Some newer TVs, such as Samsung’s latest 8K TVs, are equipped with the newer Wi-Fi 6 standard or the supercharged variant Wi-Fi 6E. These newer standards offer more data throughput for handling the increased demand of 8K video, but do require a compatible router with the same faster standard.
Bluetooth: The other connector without a port is Bluetooth. Used for both wireless audio and data transfer, Bluetooth can be used for a variety of devices, from wireless headphones and speakers to peripherals more common to the office, such as keyboards and game controllers.
Most TVs are equipped with Bluetooth these days, but check the specifications for any TV you’re considering, as some TVs use Bluetooth exclusively for pairing the remote control, or will let you connect audio devices, but not peripherals like a keyboard.
Less common connections
If you’re at all familiar with TV ports, or even have just taken a moment to familiarize yourself with the basic connections listed above, you might still find that some TVs have a connection or two that aren’t found on that list. These unusual connectors generally aren’t used by the end user, because they’re not for connecting any sort of media device or entertainment equipment.

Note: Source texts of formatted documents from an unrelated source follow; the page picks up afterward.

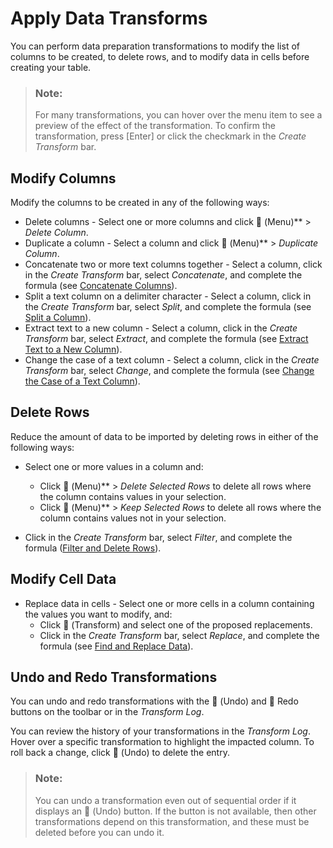 <!-- loio3f0d747224bd4660a999c3e35817e73f -->

<link rel="stylesheet" type="text/css" href="../css/sap-icons.css"/>

# Apply Data Transforms

You can perform data preparation transformations to modify the list of columns to be created, to delete rows, and to modify data in cells before creating your table.

> ### Note:  
> For many transformations, you can hover over the menu item to see a preview of the effect of the transformation. To confirm the transformation, press [Enter\] or click the checkmark in the *Create Transform* bar.



<a name="loio3f0d747224bd4660a999c3e35817e73f__section_dwm_4vb_z4b"/>

## Modify Columns

Modify the columns to be created in any of the following ways:

-   Delete columns - Select one or more columns and click <span class="FPA-icons"></span> \(Menu\)** \> *Delete Column*.
-   Duplicate a column - Select a column and click <span class="FPA-icons"></span> \(Menu\)** \> *Duplicate Column*.
-   Concatenate two or more text columns together - Select a column, click in the *Create Transform* bar, select *Concatenate*, and complete the formula \(see [Concatenate Columns](concatenate-columns-819b01b.md)\).
-   Split a text column on a delimiter character - Select a column, click in the *Create Transform* bar, select *Split*, and complete the formula \(see [Split a Column](split-a-column-8b15a70.md)\).
-   Extract text to a new column - Select a column, click in the *Create Transform* bar, select *Extract*, and complete the formula \(see [Extract Text to a New Column](extract-text-to-a-new-column-33dfe25.md)\).
-   Change the case of a text column - Select a column, click in the *Create Transform* bar, select *Change*, and complete the formula \(see [Change the Case of a Text Column](change-the-case-of-a-text-column-b7e2102.md)\).



<a name="loio3f0d747224bd4660a999c3e35817e73f__section_ysh_5vb_z4b"/>

## Delete Rows

Reduce the amount of data to be imported by deleting rows in either of the following ways:

-   Select one or more values in a column and:
    -   Click <span class="FPA-icons"></span> \(Menu\)** \> *Delete Selected Rows* to delete all rows where the column contains values in your selection.
    -   Click <span class="FPA-icons"></span> \(Menu\)** \> *Keep Selected Rows* to delete all rows where the column contains values not in your selection.

-   Click in the *Create Transform* bar, select *Filter*, and complete the formula \([Filter and Delete Rows](filter-and-delete-rows-d32f91f.md)\).



<a name="loio3f0d747224bd4660a999c3e35817e73f__section_ed3_5vb_z4b"/>

## Modify Cell Data

-   Replace data in cells - Select one or more cells in a column containing the values you want to modify, and:
    -   Click <span class="FPA-icons"></span> \(Transform\) and select one of the proposed replacements.
    -   Click in the *Create Transform* bar, select *Replace*, and complete the formula \(see [Find and Replace Data](find-and-replace-data-d57aabf.md)\).




<a name="loio3f0d747224bd4660a999c3e35817e73f__section_ip5_2wb_z4b"/>

## Undo and Redo Transformations

You can undo and redo transformations with the <span class="FPA-icons"></span> \(Undo\) and <span class="FPA-icons"></span> Redo buttons on the toolbar or in the *Transform Log*.

You can review the history of your transformations in the *Transform Log*. Hover over a specific transformation to highlight the impacted column. To roll back a change, click <span class="SAP-icons"></span> \(Undo\) to delete the entry.

> ### Note:  
> You can undo a transformation even out of sequential order if it displays an <span class="SAP-icons"></span> \(Undo\) button. If the button is not available, then other transformations depend on this transformation, and these must be deleted before you can undo it.

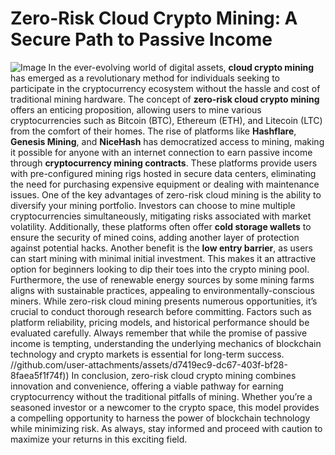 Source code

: # Zero-Risk Cloud Crypto Mining: A Secure Path to Passive Income

![Image](https://github.com/user-attachments/assets/d7419ec9-dc67-403f-bf28-8faea5f1f74f)
In the ever-evolving world of digital assets, **cloud crypto mining** has emerged as a revolutionary method for individuals seeking to participate in the cryptocurrency ecosystem without the hassle and cost of traditional mining hardware. The concept of **zero-risk cloud crypto mining** offers an enticing proposition, allowing users to mine various cryptocurrencies such as Bitcoin (BTC), Ethereum (ETH), and Litecoin (LTC) from the comfort of their homes.
The rise of platforms like **Hashflare**, **Genesis Mining**, and **NiceHash** has democratized access to mining, making it possible for anyone with an internet connection to earn passive income through **cryptocurrency mining contracts**. These platforms provide users with pre-configured mining rigs hosted in secure data centers, eliminating the need for purchasing expensive equipment or dealing with maintenance issues.
One of the key advantages of zero-risk cloud mining is the ability to diversify your mining portfolio. Investors can choose to mine multiple cryptocurrencies simultaneously, mitigating risks associated with market volatility. Additionally, these platforms often offer **cold storage wallets** to ensure the security of mined coins, adding another layer of protection against potential hacks.
Another benefit is the **low entry barrier**, as users can start mining with minimal initial investment. This makes it an attractive option for beginners looking to dip their toes into the crypto mining pool. Furthermore, the use of renewable energy sources by some mining farms aligns with sustainable practices, appealing to environmentally-conscious miners.
While zero-risk cloud mining presents numerous opportunities, it’s crucial to conduct thorough research before committing. Factors such as platform reliability, pricing models, and historical performance should be evaluated carefully. Always remember that while the promise of passive income is tempting, understanding the underlying mechanics of blockchain technology and crypto markets is essential for long-term success.
 //github.com/user-attachments/assets/d7419ec9-dc67-403f-bf28-8faea5f1f74f))
In conclusion, zero-risk cloud crypto mining combines innovation and convenience, offering a viable pathway for earning cryptocurrency without the traditional pitfalls of mining. Whether you’re a seasoned investor or a newcomer to the crypto space, this model provides a compelling opportunity to harness the power of blockchain technology while minimizing risk. As always, stay informed and proceed with caution to maximize your returns in this exciting field.
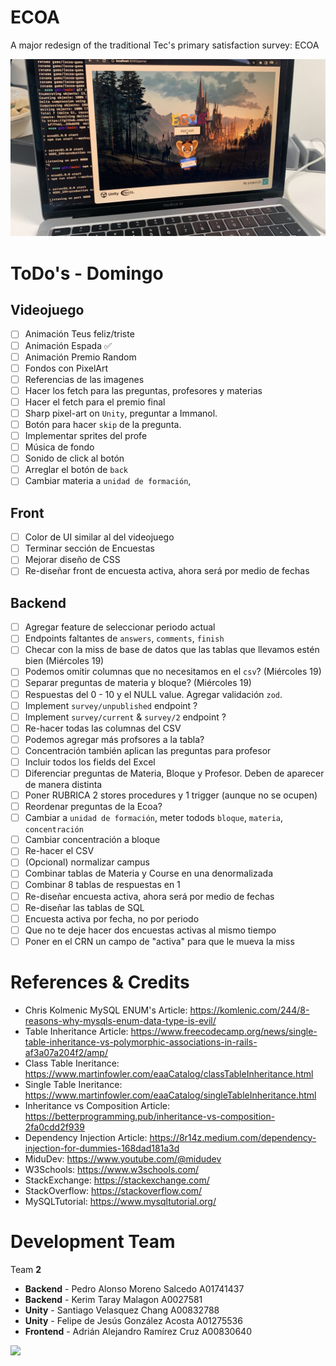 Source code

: # ECOA

A major redesign of the traditional Tec's primary satisfaction survey: ECOA

![](demo.jpeg)

# ToDo's - Domingo

## Videojuego

- [ ] Animación Teus feliz/triste
- [ ] Animación Espada ✅
- [ ] Animación Premio Random
- [ ] Fondos con PixelArt
- [ ] Referencias de las imagenes
- [ ] Hacer los fetch para las preguntas, profesores y materias
- [ ] Hacer el fetch para el premio final
- [ ] Sharp pixel-art on `Unity`, preguntar a Immanol.
- [ ] Botón para hacer `skip` de la pregunta.
- [ ] Implementar sprites del profe
- [ ] Música de fondo
- [ ] Sonido de click al botón
- [ ] Arreglar el botón de `back`
- [ ] Cambiar materia a `unidad de formación`,

## Front

- [ ] Color de UI similar al del videojuego
- [ ] Terminar sección de Encuestas
- [ ] Mejorar diseño de CSS
- [ ] Re-diseñar front de encuesta activa, ahora será por medio de fechas

## Backend

- [ ] Agregar feature de seleccionar periodo actual
- [ ] Endpoints faltantes de `answers`, `comments`, `finish`
- [ ] Checar con la miss de base de datos que las tablas que llevamos estén bien (Miércoles 19)
- [ ] Podemos omitir columnas que no necesitamos en el `csv`? (Miércoles 19)
- [ ] Separar preguntas de materia y bloque? (Miércoles 19)
- [ ] Respuestas del 0 - 10 y el NULL value. Agregar validación `zod`.
- [ ] Implement `survey/unpublished` endpoint ?
- [ ] Implement `survey/current` & `survey/2` endpoint ?
- [ ] Re-hacer todas las columnas del CSV
- [ ] Podemos agregar más profsores a la tabla?
- [ ] Concentración también aplican las preguntas para profesor
- [ ] Incluir todos los fields del Excel
- [ ] Diferenciar preguntas de Materia, Bloque y Profesor. Deben de aparecer de manera distinta
- [ ] Poner RUBRICA 2 stores procedures y 1 trigger (aunque no se ocupen)
- [ ] Reordenar preguntas de la Ecoa?
- [ ] Cambiar a `unidad de formación`, meter todods `bloque`, `materia`, `concentración`
- [ ] Cambiar concentración a bloque
- [ ] Re-hacer el CSV
- [ ] (Opcional) normalizar campus
- [ ] Combinar tablas de Materia y Course en una denormalizada
- [ ] Combinar 8 tablas de respuestas en 1
- [ ] Re-diseñar encuesta activa, ahora será por medio de fechas
- [ ] Re-diseñar las tablas de SQL
- [ ] Encuesta activa por fecha, no por periodo
- [ ] Que no te deje hacer dos encuestas activas al mismo tiempo
- [ ] Poner en el CRN un campo de "activa" para que le mueva la miss

# References & Credits

- Chris Kolmenic MySQL ENUM's Article: https://komlenic.com/244/8-reasons-why-mysqls-enum-data-type-is-evil/
- Table Inheritance Article: https://www.freecodecamp.org/news/single-table-inheritance-vs-polymorphic-associations-in-rails-af3a07a204f2/amp/
- Class Table Ineritance: https://www.martinfowler.com/eaaCatalog/classTableInheritance.html
- Single Table Ineritance: https://www.martinfowler.com/eaaCatalog/singleTableInheritance.html
- Inheritance vs Composition Article: https://betterprogramming.pub/inheritance-vs-composition-2fa0cdd2f939
- Dependency Injection Article: https://8r14z.medium.com/dependency-injection-for-dummies-168dad181a3d
- MiduDev: https://www.youtube.com/@midudev
- W3Schools: https://www.w3schools.com/
- StackExchange: https://stackexchange.com/
- StackOverflow: https://stackoverflow.com/
- MySQLTutorial: https://www.mysqltutorial.org/

# Development Team

Team **2**

- **Backend** - Pedro Alonso Moreno Salcedo A01741437
- **Backend** - Kerim Taray Malagon A0027581
- **Unity** - Santiago Velasquez Chang A00832788
- **Unity** - Felipe de Jesús González Acosta A01275536
- **Frontend** - Adrián Alejandro Ramírez Cruz A00830640

![](https://contrib.rocks/image?repo=pedroalonsoms/ecoa)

Instead these specialized ports are for more specialized uses, like adding functionality for custom installations, or providing technician access for calibration.
One irregular port you might find is an RS-232 connection, which can take a couple of different forms. It may look like a serial port (which it effectively is) or it can look like a headphone jack. This connection is used by technicians to run diagnostics and system updates on smart TVs.
Another might be labelled IR Blaster. It uses a headphone-style connector, but isn’t an output for sound, but an input for an IR sensor, letting a new sensor for the remote control to be placed in a convenient spot when custom installations block the built-in sensor or make it difficult to use.